There are many rough edges and some not-yet-finished changes
to generalize the model[1]. A rough overview:
- SkReflected.h implements a lightweight reflection system
for classes derived from SkReflected. Adding a new class
involves deriving from SkReflected, adding a macro to the
class declaration, and implementing visitFields(), which
simply calls a virtual on an SkFieldVisitor for each field.
Currently, emitters and affectors use this mechanism.
- SkParticleSerialization.h demonstrates two useful field
visitors - for serializing to and from JSON. The driver
code that uses those is directly in ParticlesSlide.
- SkParticleData.h and SkCurve.h define a variety of helper
types for talking about particles, both for parameterizing
individual values, and communicating about the state of a
particle among the effect, affectors, and emitters.
- SkParticleEffect.h defines the static data definition of
an effect (SkParticleEffectParams), as well as a running
instance of an effect (SkParticleEffect).
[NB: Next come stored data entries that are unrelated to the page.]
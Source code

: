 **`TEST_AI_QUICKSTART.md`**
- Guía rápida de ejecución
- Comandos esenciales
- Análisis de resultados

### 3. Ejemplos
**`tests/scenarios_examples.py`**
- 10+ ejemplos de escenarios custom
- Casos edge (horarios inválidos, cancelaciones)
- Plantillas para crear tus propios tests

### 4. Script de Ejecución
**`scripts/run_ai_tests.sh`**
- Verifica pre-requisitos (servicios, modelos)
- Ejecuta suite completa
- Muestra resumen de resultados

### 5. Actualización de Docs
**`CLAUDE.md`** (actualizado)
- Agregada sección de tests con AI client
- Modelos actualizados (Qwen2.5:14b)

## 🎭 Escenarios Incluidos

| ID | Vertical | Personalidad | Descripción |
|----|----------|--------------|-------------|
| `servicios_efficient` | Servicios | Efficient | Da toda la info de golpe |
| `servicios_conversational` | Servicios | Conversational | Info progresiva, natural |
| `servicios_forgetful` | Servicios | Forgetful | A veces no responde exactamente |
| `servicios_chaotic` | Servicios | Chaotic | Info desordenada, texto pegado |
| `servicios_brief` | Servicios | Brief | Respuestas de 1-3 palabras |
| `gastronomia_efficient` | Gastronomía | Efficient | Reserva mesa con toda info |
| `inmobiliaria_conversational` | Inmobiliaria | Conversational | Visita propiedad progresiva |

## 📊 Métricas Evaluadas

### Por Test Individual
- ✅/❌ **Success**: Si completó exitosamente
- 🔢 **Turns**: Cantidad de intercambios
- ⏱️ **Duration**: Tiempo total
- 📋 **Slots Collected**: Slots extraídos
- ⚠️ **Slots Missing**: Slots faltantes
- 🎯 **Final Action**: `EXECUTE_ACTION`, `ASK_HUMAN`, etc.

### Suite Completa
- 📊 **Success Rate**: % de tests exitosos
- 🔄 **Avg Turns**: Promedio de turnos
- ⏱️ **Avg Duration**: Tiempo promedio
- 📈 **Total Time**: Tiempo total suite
The effect has
simple update() and draw() methods.
- ParticlesSlide.cpp adds a third field visitor to generate
GUIs for interactively editing the running effect.
---
1: The critical change I'd like to make is to remove all
special case behavior over time and at spawn (setting sprite
frames, size over time, color over time, etc...). Integration
is the only fixed function behavior. Everything else is driven
by two lists of affectors. One is applied at spawn time, using
the effect's lifetime to evaluate curves. This allows spawning
particles with different colors as the effect ages out, for
example. The second list is applied every frame to update
existing particles, and is driven by the particle's lifetime.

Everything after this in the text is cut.